O secretário de Energia do Estado, José Aníbal, aparece como outro político que seria próximo ao presidente da Procint. “Eu já ouvi falar de Arthur. Mas não tenho relação nem com ele, nem com a Procint. E também desconheço esse sujeito aí (Everton Rheinheimer)”, disse.

Jurandir Fernandes, que chefia a pasta dos Transportes Metropolitanos, não foi localizado.

O senador Aloysio Nunes (PSDB) e o deputado federal Arnaldo Jardim (PPS) negaram qualquer laço com Teixeira e afirmaram desconhecer o ex-diretor da Siemens.

Em nota oficial divulgada ontem, o PSDB de São Paulo repudiou as acusações feitas pelo ex-funcionário da Siemens.

O Cade esclareceu que “não há qualquer irregularidade no acordo de leniência que deu início à investigação do suposto cartel de trens e metrôs no Brasil”. Simão Pedro, atual secretário de Serviços da gestão de Fernando Haddad (PT), não foi localizado. Seu nome apareceu pela primeira vez no caso quando o presidente do Cade omitiu em currículos oficiais ter trabalhado para o petista. Na época, Pedro disse que era uma coincidência o fato de o caso Siemens emergir no Cade após seu antigo assessor ter assumido a presidência do órgão.

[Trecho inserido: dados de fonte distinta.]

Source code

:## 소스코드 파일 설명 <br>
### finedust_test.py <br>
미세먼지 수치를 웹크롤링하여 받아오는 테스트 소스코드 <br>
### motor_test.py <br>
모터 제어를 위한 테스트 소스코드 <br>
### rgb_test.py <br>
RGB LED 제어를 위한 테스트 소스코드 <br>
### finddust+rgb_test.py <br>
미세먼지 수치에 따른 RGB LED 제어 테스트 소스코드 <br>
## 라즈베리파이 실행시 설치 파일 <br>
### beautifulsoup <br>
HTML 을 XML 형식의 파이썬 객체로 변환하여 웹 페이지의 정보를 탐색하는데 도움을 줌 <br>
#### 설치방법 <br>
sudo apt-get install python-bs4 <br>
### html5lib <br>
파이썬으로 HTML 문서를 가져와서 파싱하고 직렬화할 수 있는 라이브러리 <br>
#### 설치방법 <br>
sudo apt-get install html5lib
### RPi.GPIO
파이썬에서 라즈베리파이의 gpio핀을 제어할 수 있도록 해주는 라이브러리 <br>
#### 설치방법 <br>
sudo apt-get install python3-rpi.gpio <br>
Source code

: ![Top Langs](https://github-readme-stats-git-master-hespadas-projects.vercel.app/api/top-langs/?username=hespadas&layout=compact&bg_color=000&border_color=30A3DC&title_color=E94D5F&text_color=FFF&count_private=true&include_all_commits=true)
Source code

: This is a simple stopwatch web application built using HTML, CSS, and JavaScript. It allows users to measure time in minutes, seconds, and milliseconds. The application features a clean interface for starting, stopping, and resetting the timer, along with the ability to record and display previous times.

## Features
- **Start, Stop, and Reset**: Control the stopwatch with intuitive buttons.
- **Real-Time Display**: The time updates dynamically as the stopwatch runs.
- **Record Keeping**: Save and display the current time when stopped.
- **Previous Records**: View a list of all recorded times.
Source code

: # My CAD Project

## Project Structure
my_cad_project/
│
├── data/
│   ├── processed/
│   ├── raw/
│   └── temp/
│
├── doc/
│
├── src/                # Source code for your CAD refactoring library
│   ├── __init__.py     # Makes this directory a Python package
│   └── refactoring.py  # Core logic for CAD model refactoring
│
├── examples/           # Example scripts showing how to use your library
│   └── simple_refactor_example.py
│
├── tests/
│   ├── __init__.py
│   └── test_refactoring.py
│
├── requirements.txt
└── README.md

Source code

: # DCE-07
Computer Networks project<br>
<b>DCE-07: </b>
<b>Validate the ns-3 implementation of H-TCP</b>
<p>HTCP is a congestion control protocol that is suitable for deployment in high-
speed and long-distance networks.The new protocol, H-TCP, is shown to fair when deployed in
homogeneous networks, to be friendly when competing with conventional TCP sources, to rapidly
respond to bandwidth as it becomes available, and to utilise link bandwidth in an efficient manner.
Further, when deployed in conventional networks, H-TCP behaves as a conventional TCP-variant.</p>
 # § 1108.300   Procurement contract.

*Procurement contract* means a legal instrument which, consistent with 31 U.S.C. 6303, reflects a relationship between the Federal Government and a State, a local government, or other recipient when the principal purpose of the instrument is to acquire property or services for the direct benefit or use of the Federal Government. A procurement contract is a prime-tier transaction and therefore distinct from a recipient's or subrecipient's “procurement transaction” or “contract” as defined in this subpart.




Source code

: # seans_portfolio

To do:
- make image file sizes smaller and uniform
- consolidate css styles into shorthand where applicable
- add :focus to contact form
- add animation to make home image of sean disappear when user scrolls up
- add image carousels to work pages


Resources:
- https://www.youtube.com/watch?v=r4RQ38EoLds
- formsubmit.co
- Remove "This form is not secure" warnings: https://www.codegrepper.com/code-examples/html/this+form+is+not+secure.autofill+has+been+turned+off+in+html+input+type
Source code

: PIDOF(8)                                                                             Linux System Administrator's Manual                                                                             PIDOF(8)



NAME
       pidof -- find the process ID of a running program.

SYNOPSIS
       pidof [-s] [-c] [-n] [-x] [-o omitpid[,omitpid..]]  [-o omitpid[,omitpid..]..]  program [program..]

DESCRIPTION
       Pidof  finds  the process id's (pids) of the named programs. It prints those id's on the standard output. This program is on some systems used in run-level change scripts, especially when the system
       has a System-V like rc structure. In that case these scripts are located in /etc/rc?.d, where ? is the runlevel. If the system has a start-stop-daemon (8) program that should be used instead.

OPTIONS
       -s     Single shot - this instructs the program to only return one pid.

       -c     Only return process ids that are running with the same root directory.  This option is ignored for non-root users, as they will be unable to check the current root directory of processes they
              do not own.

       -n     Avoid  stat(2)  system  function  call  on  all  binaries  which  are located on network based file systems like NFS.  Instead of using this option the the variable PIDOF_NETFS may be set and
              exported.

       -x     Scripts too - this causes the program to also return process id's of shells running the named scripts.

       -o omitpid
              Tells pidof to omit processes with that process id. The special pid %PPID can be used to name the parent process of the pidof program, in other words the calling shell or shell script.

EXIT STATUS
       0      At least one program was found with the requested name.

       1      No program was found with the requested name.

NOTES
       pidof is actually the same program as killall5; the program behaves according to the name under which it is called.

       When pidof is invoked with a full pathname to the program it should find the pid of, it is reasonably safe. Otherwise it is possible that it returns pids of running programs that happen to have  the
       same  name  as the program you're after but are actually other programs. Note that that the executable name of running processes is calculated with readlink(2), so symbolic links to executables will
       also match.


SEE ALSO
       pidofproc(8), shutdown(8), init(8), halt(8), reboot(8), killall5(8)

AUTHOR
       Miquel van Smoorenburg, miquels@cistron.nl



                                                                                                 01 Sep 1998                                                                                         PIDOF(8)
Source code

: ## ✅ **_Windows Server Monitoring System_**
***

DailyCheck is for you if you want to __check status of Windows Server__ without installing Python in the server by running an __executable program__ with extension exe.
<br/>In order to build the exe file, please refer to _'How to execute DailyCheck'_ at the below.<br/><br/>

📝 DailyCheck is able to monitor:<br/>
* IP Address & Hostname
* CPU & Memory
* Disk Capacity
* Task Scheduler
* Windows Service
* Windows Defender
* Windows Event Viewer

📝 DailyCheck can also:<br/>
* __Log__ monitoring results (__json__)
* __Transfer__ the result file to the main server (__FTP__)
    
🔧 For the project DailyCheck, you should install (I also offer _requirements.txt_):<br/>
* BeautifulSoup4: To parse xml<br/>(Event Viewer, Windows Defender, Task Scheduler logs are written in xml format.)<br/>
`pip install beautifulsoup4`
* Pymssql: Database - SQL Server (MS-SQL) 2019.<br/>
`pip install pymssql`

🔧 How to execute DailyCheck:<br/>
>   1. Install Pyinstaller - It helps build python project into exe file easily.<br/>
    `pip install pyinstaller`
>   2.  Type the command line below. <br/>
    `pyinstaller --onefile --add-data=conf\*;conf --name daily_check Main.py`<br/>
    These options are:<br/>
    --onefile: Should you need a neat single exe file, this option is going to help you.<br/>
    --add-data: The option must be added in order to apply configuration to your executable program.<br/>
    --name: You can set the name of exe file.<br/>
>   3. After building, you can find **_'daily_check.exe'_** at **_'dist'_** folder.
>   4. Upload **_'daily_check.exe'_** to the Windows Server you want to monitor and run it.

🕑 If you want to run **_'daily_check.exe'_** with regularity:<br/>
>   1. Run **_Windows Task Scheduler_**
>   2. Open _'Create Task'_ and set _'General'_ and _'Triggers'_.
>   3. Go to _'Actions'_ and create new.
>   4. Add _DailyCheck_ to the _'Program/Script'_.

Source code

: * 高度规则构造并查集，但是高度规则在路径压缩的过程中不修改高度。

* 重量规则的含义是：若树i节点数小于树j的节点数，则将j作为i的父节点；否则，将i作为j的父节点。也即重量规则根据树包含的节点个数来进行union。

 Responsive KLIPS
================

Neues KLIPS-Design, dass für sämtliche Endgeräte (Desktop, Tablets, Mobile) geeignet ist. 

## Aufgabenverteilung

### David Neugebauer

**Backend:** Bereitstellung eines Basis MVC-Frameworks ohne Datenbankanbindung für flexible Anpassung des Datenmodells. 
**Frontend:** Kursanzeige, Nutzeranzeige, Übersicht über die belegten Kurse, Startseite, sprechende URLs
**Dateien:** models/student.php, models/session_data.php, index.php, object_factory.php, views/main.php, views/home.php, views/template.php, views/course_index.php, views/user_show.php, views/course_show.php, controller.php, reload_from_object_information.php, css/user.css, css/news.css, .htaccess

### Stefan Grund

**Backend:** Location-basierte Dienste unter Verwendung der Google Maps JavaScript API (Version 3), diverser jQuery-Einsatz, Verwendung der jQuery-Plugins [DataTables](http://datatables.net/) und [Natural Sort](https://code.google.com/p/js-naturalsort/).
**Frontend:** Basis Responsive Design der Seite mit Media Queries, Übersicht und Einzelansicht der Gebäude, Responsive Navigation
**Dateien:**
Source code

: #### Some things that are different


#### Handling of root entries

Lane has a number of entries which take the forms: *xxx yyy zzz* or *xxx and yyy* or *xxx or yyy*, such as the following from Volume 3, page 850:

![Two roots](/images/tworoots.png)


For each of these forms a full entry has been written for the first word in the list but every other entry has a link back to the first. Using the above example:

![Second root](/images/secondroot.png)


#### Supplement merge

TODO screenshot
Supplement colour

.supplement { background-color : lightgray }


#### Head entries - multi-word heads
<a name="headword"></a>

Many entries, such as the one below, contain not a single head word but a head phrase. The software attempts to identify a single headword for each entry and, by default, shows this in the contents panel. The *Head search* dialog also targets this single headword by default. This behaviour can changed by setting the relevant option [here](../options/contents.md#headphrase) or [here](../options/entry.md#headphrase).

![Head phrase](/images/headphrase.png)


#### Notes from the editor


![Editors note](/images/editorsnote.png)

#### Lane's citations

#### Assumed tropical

O ex-governador do DF José Roberto Arruda e o atual vice-governador, Tadeu Filippelli, não foram localizados.

Ex-diretores da CPTM e lobista são indiciados

A Polícia Federal indiciou criminalmente o ex-diretor de operações e manutenção da CPTM, João Roberto Zaniboni, e o engenheiro Arthur Teixeira, controlador da Procint Projetos e Consultoria Internacional, apontado como lobista do cartel dos trens.

A PF enquadrou Zaniboni por corrupção passiva, lavagem de dinheiro, crime financeiro (manutenção de conta não declarada no exterior) e formação de cartel. Teixeira, por corrupção ativa e pelos outros delitos.

Também foram indiciados uma filha do ex-executivo da CPTM e o ex-diretor de obras e engenharia da CPTM, Ademir Venâncio de Araújo.

São os primeiros indiciamentos por corrupção realizados pela PF no inquérito aberto para investigar o conluio de multinacionais. A PF sustenta que Zaniboni e Venâncio “estavam associados para o recebimento de vantagens indevidas de empresas do Consórcio Sistrem (construção do trecho Capão Redondo/Largo 13 de Maio)”.

Zaniboni entregou à PF cópia do depoimento que fez ao Ministério Público. Disse ter recebido por consultoria que fez a Teixeira antes de assumir o cargo na estatal. Venâncio refutou prática de cartel e corrupção. Disse que deixou o serviço público em 2001 e constituiu a Focco Tecnologia, que manteve contratos de “prestação de serviços” com a Alstom. “Os valores que recebi da Alstom (cerca de R$ 2 milhões) foram devidamente contabilizados na minha empresa, não saíram da Focco.”

Ele afirmou que o dinheiro foi distribuído entre seus sócios, “nunca para políticos”.

Os indiciamentos ocorreram na segunda-feira. Teixeira ficou em silêncio. Indignado, alegou não ter envolvimento com o cartel, muito menos com repasse de propinas.

Dossiê do Ministério Público da Suíça indica que Zaniboni recebeu US$ 836 mil na conta Milmar, de sua titularidade, no Credit Suisse de Zurique. Parte desse valor – US$ 103,5 mil – teria sido depositada em 2 de maio de 2000 por Teixeira, pela conta Rockhouse. A Suíça condenou Zaniboni por lavagem de dinheiro e aplicou multa a ele. Os procuradores de Genebra pediram “com veemência” interrogatório de Teixeira, que nega o papel de pagador de propinas.

Graduado pela Escola Politécnica da USP em 1959, aos 78 anos, Teixeira ostenta extenso currículo profissional dedicado a grandes empresas do setor ferroviário. Seu advogado, o criminalista Eduardo Carnelós, é taxativo. “O sr. Arthur nunca esteve envolvido com corrupção, jamais se prestaria a isso.”

“Aos que, por má-fé ou ignorância, confundem a formação de consórcio com cartel, esclareço que as duas práticas não se equivalem”, anota Carnelós.

O criminalista Luiz Fernando Pacheco, que defende Zaniboni e Venâncio, declarou. “Ao final do inquérito tudo restará esclarecido, acredito que não será aberta ação penal.”